• WHAT YOU WILL DO:
Tally the lines in the records underneath that contain the string "https", and state the figure by itself.

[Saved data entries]
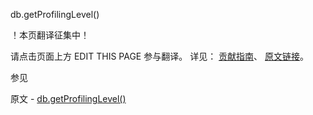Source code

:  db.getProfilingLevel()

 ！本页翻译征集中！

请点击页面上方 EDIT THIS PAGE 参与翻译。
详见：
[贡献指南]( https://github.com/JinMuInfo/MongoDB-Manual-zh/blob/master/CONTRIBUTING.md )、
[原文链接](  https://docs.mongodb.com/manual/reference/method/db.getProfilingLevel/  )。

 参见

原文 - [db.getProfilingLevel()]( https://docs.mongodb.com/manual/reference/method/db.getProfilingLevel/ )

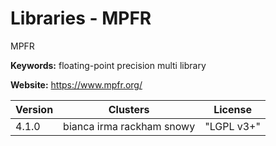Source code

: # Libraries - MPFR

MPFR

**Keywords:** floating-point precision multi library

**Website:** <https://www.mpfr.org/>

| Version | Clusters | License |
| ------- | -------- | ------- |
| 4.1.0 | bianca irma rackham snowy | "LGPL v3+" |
==
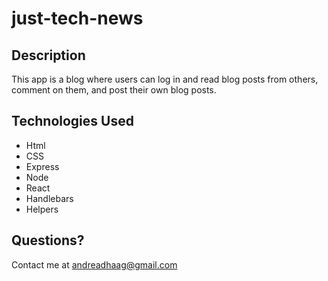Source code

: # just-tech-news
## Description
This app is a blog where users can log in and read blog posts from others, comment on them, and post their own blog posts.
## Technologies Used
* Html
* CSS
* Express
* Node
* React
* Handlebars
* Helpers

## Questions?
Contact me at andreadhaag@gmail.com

• SOLUTION FOR THIS PROBLEM:
4